Episode 6

165 7 2
                                    

6

***

Dunia adalah panggung,

Semua orang hanyalah pemain;

Mereka keluar dan masuk;

Dan satu orang dalam kehidupannya memainkan banyak peran....

As You Like It- William Shakespeare

Aku tersentak dari kegiatan tidur di meja bar begitu pintu di depan berderit terbuka. Mataku menyipit begitu melihat siapa orang yang berani masuk ke dalam ketika tandanya sudah kubalik menjadi closed di waktu tidur siang begini. Tapi harusnya aku sudah bisa menduga.
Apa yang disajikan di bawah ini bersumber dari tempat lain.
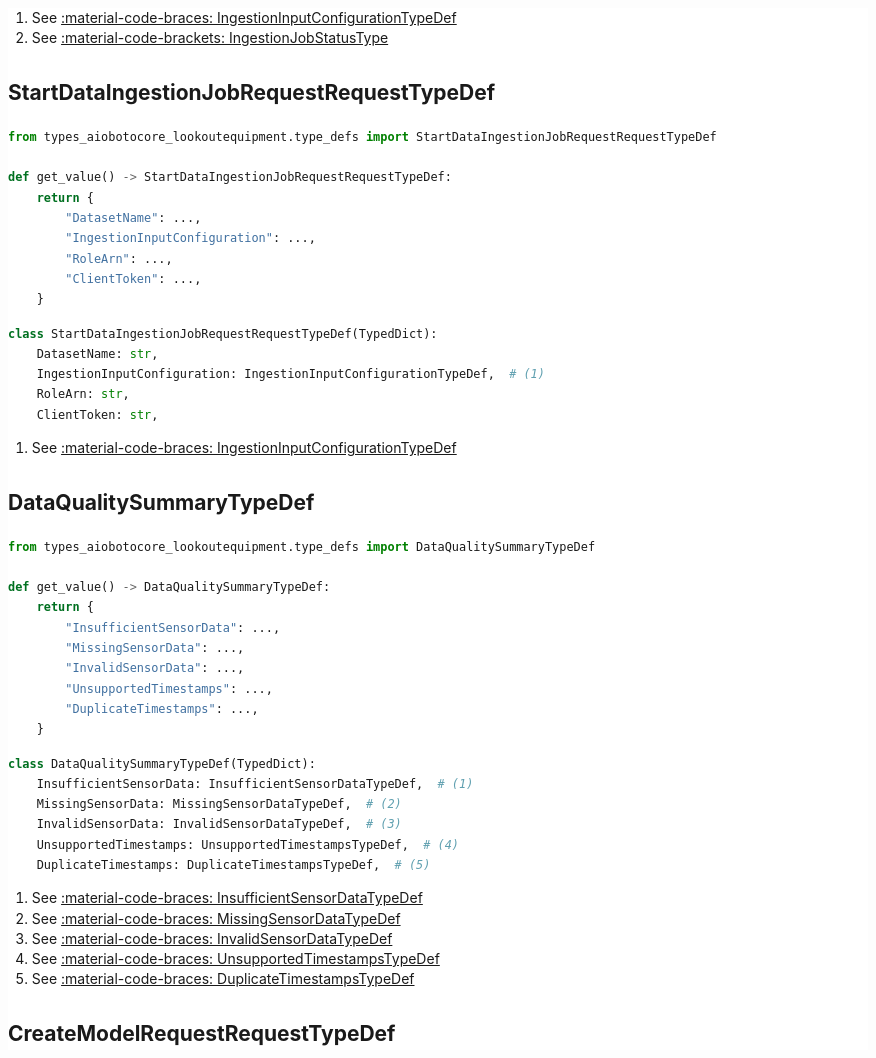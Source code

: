 1. See [:material-code-braces: IngestionInputConfigurationTypeDef](./type_defs.md#ingestioninputconfigurationtypedef) 
2. See [:material-code-brackets: IngestionJobStatusType](./literals.md#ingestionjobstatustype) 
## StartDataIngestionJobRequestRequestTypeDef

```python title="Usage Example"
from types_aiobotocore_lookoutequipment.type_defs import StartDataIngestionJobRequestRequestTypeDef

def get_value() -> StartDataIngestionJobRequestRequestTypeDef:
    return {
        "DatasetName": ...,
        "IngestionInputConfiguration": ...,
        "RoleArn": ...,
        "ClientToken": ...,
    }
```

```python title="Definition"
class StartDataIngestionJobRequestRequestTypeDef(TypedDict):
    DatasetName: str,
    IngestionInputConfiguration: IngestionInputConfigurationTypeDef,  # (1)
    RoleArn: str,
    ClientToken: str,
```

1. See [:material-code-braces: IngestionInputConfigurationTypeDef](./type_defs.md#ingestioninputconfigurationtypedef) 
## DataQualitySummaryTypeDef

```python title="Usage Example"
from types_aiobotocore_lookoutequipment.type_defs import DataQualitySummaryTypeDef

def get_value() -> DataQualitySummaryTypeDef:
    return {
        "InsufficientSensorData": ...,
        "MissingSensorData": ...,
        "InvalidSensorData": ...,
        "UnsupportedTimestamps": ...,
        "DuplicateTimestamps": ...,
    }
```

```python title="Definition"
class DataQualitySummaryTypeDef(TypedDict):
    InsufficientSensorData: InsufficientSensorDataTypeDef,  # (1)
    MissingSensorData: MissingSensorDataTypeDef,  # (2)
    InvalidSensorData: InvalidSensorDataTypeDef,  # (3)
    UnsupportedTimestamps: UnsupportedTimestampsTypeDef,  # (4)
    DuplicateTimestamps: DuplicateTimestampsTypeDef,  # (5)
```

1. See [:material-code-braces: InsufficientSensorDataTypeDef](./type_defs.md#insufficientsensordatatypedef) 
2. See [:material-code-braces: MissingSensorDataTypeDef](./type_defs.md#missingsensordatatypedef) 
3. See [:material-code-braces: InvalidSensorDataTypeDef](./type_defs.md#invalidsensordatatypedef) 
4. See [:material-code-braces: UnsupportedTimestampsTypeDef](./type_defs.md#unsupportedtimestampstypedef) 
5. See [:material-code-braces: DuplicateTimestampsTypeDef](./type_defs.md#duplicatetimestampstypedef) 
## CreateModelRequestRequestTypeDef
Tentu saja Laksamana. Aku menegakkan posisi duduk sambil mencermatinya bergerak menuju rak camilan dan mengambil stoples manisan pala. Hari ini dia memakai kaus tanpa lengan berwarna hitam, memperlihatkan garis lengannya yang sempurna dan celana jeans, dengan aksesoris berupa sapu tangan berwarna merah yang diikat di pinggang jeansnya.

Tanpa disuruh, aku mengambil gelas dan mengisinya dengan air putih, lalu membawanya menuju Laksamana. Dia menahan senyuman, tapi tidak menyembunyikan tatapan matanya yang jahil.

"Apa ini?"

"Air putih," jawabku sambil duduk di depannya. Dia mengerjapkan mata dengan bingung.

"Lagi ngapain?"

"Duduk."

Dia tertawa, kembali berdiri untuk mengambil stoples lain dan menyerahkannya padaku. "Oke. Mau ngobrol?"

"Mungkin."

Laksamana tertawa lagi. Tangan kirinya naik untuk menurunkan poni yang tadi dia susun ke belakang hingga menutup separuh matanya. Sekarang dia menjadi sangat mirip dengan Kaisar, minus aura gembel. Bagaimanapun, meskipun mirip secara fisik, Laksamana jauh lebih enak untuk dilihat dibandingkan Kaisar yang memakai pakaian lusuh dan terkesan tidak pernah mandi itu.

Aku memperhatikan tangan kirinya yang sudah diletakkan di atas meja. "Luka bakar?"

Dia mengangkat tangan kirinya lagi untuk melihat bekas yang kutunjuk dan tersenyum lebar. "Iya."

Aku mengangguk singkat. "Luka bakar memang susah hilang. Aku punya satu luka seperti itu, di kaki. Bekas kena knalpot motor waktu kelas 5."

"Lo baru sadar soal luka ini barusan? Setelah berkali-kali ketemu?"

"Aku bukan tipe yang suka mengurus hidup orang lain."

"Ini enggak berpengaruh? Enggak tergoda?" Aku menyipitkan mata tidak mengerti mendengar pertanyaannya. Laksamana mengusap bekas luka bakarnya dan tersenyum penuh arti. "Biasanya, para perempuan itu tergoda sama ini. 'Kenapa? Sakit? Bagus, kamu terlihat lebih seksi' dan sejuta kalimat basi lainnya. Meskipun kasihan, tapi itu awal mengapa mereka tertarik dan mau kenalan. Lo beda."

"Kamu harus berhenti membandingkan aku sama perempuan-perempuan simpananmu itu."

Laksamana mengangguk-angguk. "Gue akan belajar untuk itu."

"Aku penasaran kapan terakhir kali kamu potong rambut," kataku mengalihkan pembicaraan, melihat rambut lurusnya jatuh lagi menutupi mata.

"Gue juga."

"Pasti sudah lama sejak terakhir kali."

"Iya. Model rambut enggak akan memberi pengaruh apa-apa terhadap orang yang enggak punya pengaruh."

"Itu memberi pengaruh untuk kesan pertama. Orang akan menganggapmu gila ketika pertama kali melihatmu dengan gaya rambut tidak terurus macam itu."

"Orang selalu anggap gue keren dengan gaya rambut ini." Laksamana menggeleng-gelengkan kepala. "Tentu aja lo beda. Gue selalu percaya kalau kesan pertama selalu hancur tanpa bekas begitu kita mengenal seseorang lebih dalam. Manusia yang cerdas enggak peduli pada kesan pertama."